Input material.
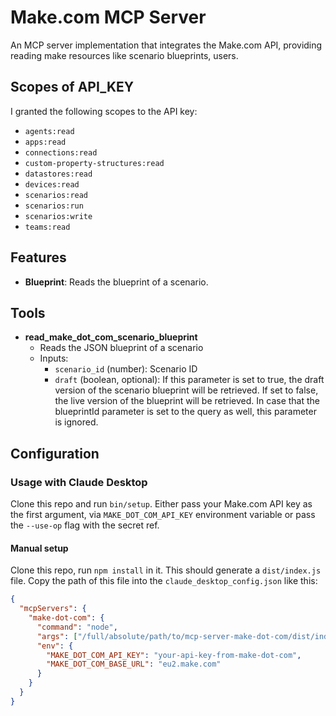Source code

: # Make.com MCP Server

An MCP server implementation that integrates the Make.com API, providing reading make resources like scenario blueprints, users.

## Scopes of API_KEY

I granted the following scopes to the API key:

- `agents:read`
- `apps:read`
- `connections:read`
- `custom-property-structures:read`
- `datastores:read`
- `devices:read`
- `scenarios:read`
- `scenarios:run`
- `scenarios:write`
- `teams:read`

## Features

- **Blueprint**: Reads the blueprint of a scenario.

## Tools

- **read_make_dot_com_scenario_blueprint**
  - Reads the JSON blueprint of a scenario
  - Inputs:
    - `scenario_id` (number): Scenario ID
    - `draft` (boolean, optional): If this parameter is set to true, the draft version of the scenario blueprint will be retrieved. If set to false, the live version of the blueprint will be retrieved. In case that the blueprintId parameter is set to the query as well, this parameter is ignored.

## Configuration

### Usage with Claude Desktop

Clone this repo and run `bin/setup`. Either pass your Make.com API key as the first argument, via `MAKE_DOT_COM_API_KEY` environment variable or pass the `--use-op` flag with the secret ref.

#### Manual setup

Clone this repo, run `npm install` in it. This should generate a `dist/index.js` file. Copy the path of this file into the `claude_desktop_config.json` like this:

```json
{
  "mcpServers": {
    "make-dot-com": {
      "command": "node",
      "args": ["/full/absolute/path/to/mcp-server-make-dot-com/dist/index.js"],
      "env": {
        "MAKE_DOT_COM_API_KEY": "your-api-key-from-make-dot-com",
        "MAKE_DOT_COM_BASE_URL": "eu2.make.com"
      }
    }
  }
}
```
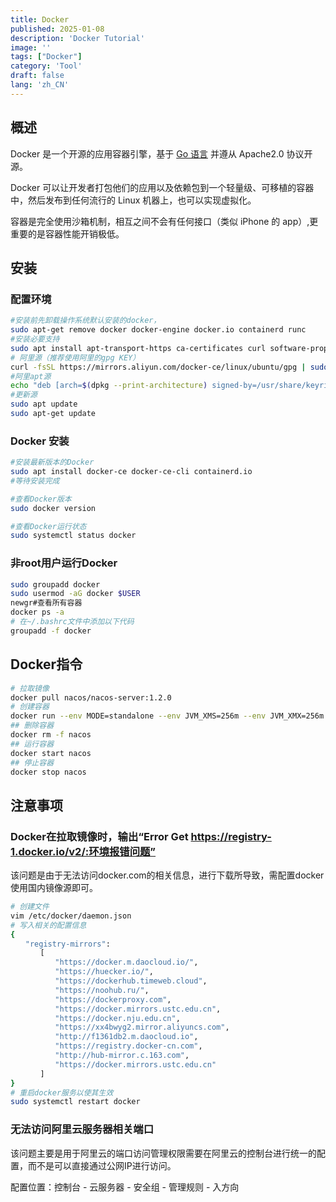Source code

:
 ```yaml
---
title: Docker
published: 2025-01-08
description: 'Docker Tutorial'
image: ''
tags: ["Docker"]
category: 'Tool'
draft: false 
lang: 'zh_CN'
---
```


## 概述

Docker 是一个开源的应用容器引擎，基于 [Go 语言](https://www.runoob.com/go/go-tutorial.html) 并遵从 Apache2.0 协议开源。

Docker 可以让开发者打包他们的应用以及依赖包到一个轻量级、可移植的容器中，然后发布到任何流行的 Linux 机器上，也可以实现虚拟化。

容器是完全使用沙箱机制，相互之间不会有任何接口（类似 iPhone 的 app）,更重要的是容器性能开销极低。

## 安装

### 配置环境

```bash
#安装前先卸载操作系统默认安装的docker，
sudo apt-get remove docker docker-engine docker.io containerd runc
#安装必要支持
sudo apt install apt-transport-https ca-certificates curl software-properties-common gnupg lsb-release
# 阿里源（推荐使用阿里的gpg KEY）
curl -fsSL https://mirrors.aliyun.com/docker-ce/linux/ubuntu/gpg | sudo gpg --dearmor -o /usr/share/keyrings/docker-archive-keyring.gpg
#阿里apt源
echo "deb [arch=$(dpkg --print-architecture) signed-by=/usr/share/keyrings/docker-archive-keyring.gpg] https://mirrors.aliyun.com/docker-ce/linux/ubuntu $(lsb_release -cs) stable" | sudo tee /etc/apt/sources.list.d/docker.list > /dev/null
#更新源
sudo apt update
sudo apt-get update
```

### Docker 安装

```bash
#安装最新版本的Docker
sudo apt install docker-ce docker-ce-cli containerd.io
#等待安装完成

#查看Docker版本
sudo docker version

#查看Docker运行状态
sudo systemctl status docker
```

### 非root用户运行Docker

```bash
sudo groupadd docker
sudo usermod -aG docker $USER
newgr#查看所有容器
docker ps -a
# 在~/.bashrc文件中添加以下代码
groupadd -f docker
```

## Docker指令

```bash
# 拉取镜像
docker pull nacos/nacos-server:1.2.0
# 创建容器
docker run --env MODE=standalone --env JVM_XMS=256m --env JVM_XMX=256m --name nacos --restart=always -d -p 8848:8848 nacos/nacos-server:1.2.0
## 删除容器
docker rm -f nacos
## 运行容器
docker start nacos
## 停止容器
docker stop nacos
```

## 注意事项

### Docker在拉取镜像时，输出“Error Get https://registry-1.docker.io/v2/:环境报错问题”

该问题是由于无法访问docker.com的相关信息，进行下载所导致，需配置docker使用国内镜像源即可。

```bash
# 创建文件
vim /etc/docker/daemon.json
# 写入相关的配置信息
{
　　"registry-mirrors":
　　　　[
　　　　　　"https://docker.m.daocloud.io/",
　　　　　　"https://huecker.io/",
　　　　　　"https://dockerhub.timeweb.cloud",
　　　　　　"https://noohub.ru/",
　　　　　　"https://dockerproxy.com",
　　　　　　"https://docker.mirrors.ustc.edu.cn",
　　　　　　"https://docker.nju.edu.cn",
　　　　　　"https://xx4bwyg2.mirror.aliyuncs.com",
　　　　　　"http://f1361db2.m.daocloud.io",
　　　　　　"https://registry.docker-cn.com",
　　　　　　"http://hub-mirror.c.163.com",
　　　　　　"https://docker.mirrors.ustc.edu.cn"
　　　　]
}
# 重启docker服务以使其生效
sudo systemctl restart docker
```

### 无法访问阿里云服务器相关端口

该问题主要是用于阿里云的端口访问管理权限需要在阿里云的控制台进行统一的配置，而不是可以直接通过公网IP进行访问。

配置位置：控制台 - 云服务器 - 安全组 - 管理规则 - 入方向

Exercise requirements.
Among the entries above, copy exactly only the lines starting with the one containing "Make.com MCP Server" and going through the one containing "#### Manual setup", both ends included.

Solution below.
: # Make.com MCP Server

An MCP server implementation that integrates the Make.com API, providing reading make resources like scenario blueprints, users.

## Scopes of API_KEY

I granted the following scopes to the API key:

- `agents:read`
- `apps:read`
- `connections:read`
- `custom-property-structures:read`
- `datastores:read`
- `devices:read`
- `scenarios:read`
- `scenarios:run`
- `scenarios:write`
- `teams:read`

## Features

- **Blueprint**: Reads the blueprint of a scenario.

## Tools

- **read_make_dot_com_scenario_blueprint**
  - Reads the JSON blueprint of a scenario
  - Inputs:
    - `scenario_id` (number): Scenario ID
    - `draft` (boolean, optional): If this parameter is set to true, the draft version of the scenario blueprint will be retrieved. If set to false, the live version of the blueprint will be retrieved. In case that the blueprintId parameter is set to the query as well, this parameter is ignored.

## Configuration

### Usage with Claude Desktop

Clone this repo and run `bin/setup`. Either pass your Make.com API key as the first argument, via `MAKE_DOT_COM_API_KEY` environment variable or pass the `--use-op` flag with the secret ref.

#### Manual setup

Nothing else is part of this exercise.